All successes notwithstanding, much of human history is largely an orgy of violence and murder. It seems that the lowest and most primitive parts of us have led us into an evil spiral of power and greed, resulting in the enslavement, rape, and murder of millions of people. History provides us with many examples of this: the empires of Alexander the Great, the Mongols, and the Romans are some, but also Spain, Portugal, Prussia, and especially Russia and Britain have had enormous empires. During and after the conquest of these empires, millions of people have been subjected to terrible atrocities. Yet, these pale in comparison to what was to come.

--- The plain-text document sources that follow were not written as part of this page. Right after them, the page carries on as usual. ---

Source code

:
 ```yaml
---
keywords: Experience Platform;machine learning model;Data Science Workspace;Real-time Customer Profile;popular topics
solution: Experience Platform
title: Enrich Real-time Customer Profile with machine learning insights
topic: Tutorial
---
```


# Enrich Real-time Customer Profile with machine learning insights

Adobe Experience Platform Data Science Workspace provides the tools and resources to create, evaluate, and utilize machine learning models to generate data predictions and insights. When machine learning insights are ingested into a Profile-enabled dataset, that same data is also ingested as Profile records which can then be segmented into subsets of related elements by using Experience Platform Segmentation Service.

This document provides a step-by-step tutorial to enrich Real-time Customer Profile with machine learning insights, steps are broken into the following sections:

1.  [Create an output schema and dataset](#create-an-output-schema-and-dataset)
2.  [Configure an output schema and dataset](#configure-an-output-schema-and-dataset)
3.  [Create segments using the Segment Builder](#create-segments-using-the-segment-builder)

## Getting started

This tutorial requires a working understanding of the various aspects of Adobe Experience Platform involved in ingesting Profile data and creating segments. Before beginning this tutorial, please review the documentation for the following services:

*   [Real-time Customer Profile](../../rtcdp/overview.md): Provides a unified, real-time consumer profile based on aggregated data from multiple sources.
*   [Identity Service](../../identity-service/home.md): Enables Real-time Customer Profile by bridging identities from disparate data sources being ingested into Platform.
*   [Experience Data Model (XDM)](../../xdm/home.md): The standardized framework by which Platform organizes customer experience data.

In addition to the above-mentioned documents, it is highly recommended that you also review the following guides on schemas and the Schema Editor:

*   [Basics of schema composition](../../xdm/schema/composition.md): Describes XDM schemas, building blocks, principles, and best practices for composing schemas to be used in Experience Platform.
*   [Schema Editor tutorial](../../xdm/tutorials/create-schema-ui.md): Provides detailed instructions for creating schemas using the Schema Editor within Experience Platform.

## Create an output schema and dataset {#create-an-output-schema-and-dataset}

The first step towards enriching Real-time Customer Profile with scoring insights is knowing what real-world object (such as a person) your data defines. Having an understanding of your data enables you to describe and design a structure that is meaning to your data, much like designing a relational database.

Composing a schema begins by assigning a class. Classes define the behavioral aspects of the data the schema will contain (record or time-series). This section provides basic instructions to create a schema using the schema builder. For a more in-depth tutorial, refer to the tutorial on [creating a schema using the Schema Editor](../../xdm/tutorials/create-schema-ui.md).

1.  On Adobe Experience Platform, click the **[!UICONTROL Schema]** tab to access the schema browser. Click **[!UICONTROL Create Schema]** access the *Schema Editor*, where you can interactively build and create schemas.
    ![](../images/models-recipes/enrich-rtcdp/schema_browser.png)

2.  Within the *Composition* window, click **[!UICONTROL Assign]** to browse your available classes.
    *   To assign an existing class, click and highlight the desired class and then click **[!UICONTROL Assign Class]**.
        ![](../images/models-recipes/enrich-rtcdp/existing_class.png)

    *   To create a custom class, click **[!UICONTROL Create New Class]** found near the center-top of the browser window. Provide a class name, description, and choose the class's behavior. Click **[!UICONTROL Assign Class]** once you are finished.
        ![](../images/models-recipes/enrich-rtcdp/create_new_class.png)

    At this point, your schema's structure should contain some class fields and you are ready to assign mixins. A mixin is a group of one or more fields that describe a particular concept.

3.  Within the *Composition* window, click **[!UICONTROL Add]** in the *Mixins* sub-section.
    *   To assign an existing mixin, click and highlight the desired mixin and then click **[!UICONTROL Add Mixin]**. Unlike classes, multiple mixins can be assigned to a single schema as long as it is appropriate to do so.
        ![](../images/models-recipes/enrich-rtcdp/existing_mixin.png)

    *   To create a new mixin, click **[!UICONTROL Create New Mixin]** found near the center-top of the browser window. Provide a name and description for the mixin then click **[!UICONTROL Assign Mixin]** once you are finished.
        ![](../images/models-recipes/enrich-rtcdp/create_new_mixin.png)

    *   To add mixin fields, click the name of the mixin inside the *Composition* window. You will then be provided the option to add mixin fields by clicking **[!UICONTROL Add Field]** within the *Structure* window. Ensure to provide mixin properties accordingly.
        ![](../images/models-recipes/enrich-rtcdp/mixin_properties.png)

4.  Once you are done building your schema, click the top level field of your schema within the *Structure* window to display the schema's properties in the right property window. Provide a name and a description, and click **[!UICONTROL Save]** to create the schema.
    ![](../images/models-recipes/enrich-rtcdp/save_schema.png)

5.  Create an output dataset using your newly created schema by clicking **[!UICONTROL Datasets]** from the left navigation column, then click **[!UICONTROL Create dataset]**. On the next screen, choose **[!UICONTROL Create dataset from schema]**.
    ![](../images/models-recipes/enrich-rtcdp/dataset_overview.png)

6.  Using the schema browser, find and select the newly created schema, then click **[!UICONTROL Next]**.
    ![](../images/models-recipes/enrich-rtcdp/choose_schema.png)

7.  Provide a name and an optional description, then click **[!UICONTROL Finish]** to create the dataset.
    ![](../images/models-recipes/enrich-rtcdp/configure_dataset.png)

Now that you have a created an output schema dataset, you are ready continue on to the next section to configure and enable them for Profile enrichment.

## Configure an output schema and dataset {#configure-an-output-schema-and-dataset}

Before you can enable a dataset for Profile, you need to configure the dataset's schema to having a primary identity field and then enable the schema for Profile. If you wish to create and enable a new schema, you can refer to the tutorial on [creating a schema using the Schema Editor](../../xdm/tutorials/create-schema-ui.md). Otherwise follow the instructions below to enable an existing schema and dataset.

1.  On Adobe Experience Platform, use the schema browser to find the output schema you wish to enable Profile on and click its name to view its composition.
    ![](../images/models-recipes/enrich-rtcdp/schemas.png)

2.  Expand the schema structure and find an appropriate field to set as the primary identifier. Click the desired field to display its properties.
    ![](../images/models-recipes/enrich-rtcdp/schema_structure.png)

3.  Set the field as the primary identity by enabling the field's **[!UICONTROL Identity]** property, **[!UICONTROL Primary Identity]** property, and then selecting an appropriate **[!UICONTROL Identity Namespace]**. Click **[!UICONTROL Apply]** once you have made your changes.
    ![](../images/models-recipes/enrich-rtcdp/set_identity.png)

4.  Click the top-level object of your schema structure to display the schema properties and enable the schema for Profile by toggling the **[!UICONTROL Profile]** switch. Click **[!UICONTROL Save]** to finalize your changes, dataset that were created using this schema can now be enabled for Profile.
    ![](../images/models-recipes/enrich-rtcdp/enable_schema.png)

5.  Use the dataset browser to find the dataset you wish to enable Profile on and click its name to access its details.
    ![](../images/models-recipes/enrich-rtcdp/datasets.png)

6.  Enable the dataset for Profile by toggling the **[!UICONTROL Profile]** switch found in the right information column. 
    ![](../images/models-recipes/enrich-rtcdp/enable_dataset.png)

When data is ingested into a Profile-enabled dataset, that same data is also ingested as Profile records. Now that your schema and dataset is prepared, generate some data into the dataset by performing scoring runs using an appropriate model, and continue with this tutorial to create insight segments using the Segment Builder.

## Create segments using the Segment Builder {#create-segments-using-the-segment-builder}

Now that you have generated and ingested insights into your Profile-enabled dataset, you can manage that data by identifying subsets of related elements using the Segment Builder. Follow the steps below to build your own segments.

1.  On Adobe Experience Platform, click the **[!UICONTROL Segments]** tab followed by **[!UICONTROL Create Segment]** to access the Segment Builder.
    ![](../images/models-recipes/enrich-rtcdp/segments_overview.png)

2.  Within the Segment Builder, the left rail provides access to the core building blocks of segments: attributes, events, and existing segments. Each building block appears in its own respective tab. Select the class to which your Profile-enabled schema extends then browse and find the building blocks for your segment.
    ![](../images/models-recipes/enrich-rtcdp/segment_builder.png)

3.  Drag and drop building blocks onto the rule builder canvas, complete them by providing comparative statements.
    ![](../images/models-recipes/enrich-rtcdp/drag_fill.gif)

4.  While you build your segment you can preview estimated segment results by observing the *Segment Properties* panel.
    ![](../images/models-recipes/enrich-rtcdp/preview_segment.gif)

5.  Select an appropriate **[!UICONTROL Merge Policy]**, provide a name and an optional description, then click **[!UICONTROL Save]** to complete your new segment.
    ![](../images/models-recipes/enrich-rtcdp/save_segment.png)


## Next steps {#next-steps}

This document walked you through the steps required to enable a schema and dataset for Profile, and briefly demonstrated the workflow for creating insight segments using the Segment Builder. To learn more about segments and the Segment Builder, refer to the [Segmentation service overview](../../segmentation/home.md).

The 20th century undoubtedly represents the darkest chapter in human history, where two world wars and countless conflicts and wars, especially in the aftermath of the Cold War, claimed enormous amounts of lives and suffering. The First World War claimed over 15 million lives, while the Second World War saw a staggering 60 million lives lost. In addition to this, there are all the millions who died in the Korean and Vietnam Wars, as well as the countless conflicts and wars fought in South America, Africa, and the Middle East.
Professor Milton Leitenberg, who has written and contributed to a dozen books and published over 180 journal articles, including European Perspectives, Great Power Intervention in the Middle East, and The Wars in Vietnam, Cambodia, and Laos, 1945-82, presents statistics on the number of deaths in wars and conflicts between 1945 and 2000 in ”Deaths in Wars and Conflicts in the 20th Century.”
Among other things, he showed that 600,000 people died during Vietnam’s struggle for freedom against France between 1945-54, that 1 million died in Algeria’s struggle for freedom against France from 1954-62, and that 2.4 million died during the Vietnam War from 1960-75.
The total number of deaths in all wars and armed conflicts between 1945 and 2000, according to Professor Leitenberg, is estimated at 41 million. However, this does not include the abuses by regimes that have led to the execution of citizens. We will soon delve into research that shows that these atrocities have claimed more victims than the wars themselves – but let’s first look at the concept of genocide.
The word ”genocide” (from the Greek ”genos” = race or tribe and Latin ”cide” = kill, in Swedish, ”folkmord”) was coined by Raphael Lemkin, a Polish-Jewish law professor, in his work ”Axis Rule in Occupied Europe,” 1944. Rudolf Joseph Rummel, an American Professor Emeritus of Political Science, has dedicated over 50 years to researching and collecting data on violence and wars with the aim of finding ways to eliminate them. Professor Rummel writes:
”Genocide is horrific, it is an abomination for our species and wholly unacceptable. It is an obscenity, an evil in our time that all good people must work to eliminate. At its core, there is no doubt about what this evil is; everyone realizes that the Nazi program to kill all Jews was genocide. There is also no doubt that the Bosnian Serb massacre of Bosnian Muslims is genocide.
But was the massacre of helpless villagers in Sudan by government forces suppressing a rebellion, the Indonesian army’s purge of communists, the killing of political opponents by the nationalist government on Taiwan, executions of landowners during land reform in the Soviet Union, or the prisoners who died in Vietnamese reeducation camps, genocide?
What about non-lethal acts that have been called genocide, such as the assimilation of one culture into another and when diseases spread to natives through contact with colonists or the forced displacement of a people or African slavery?”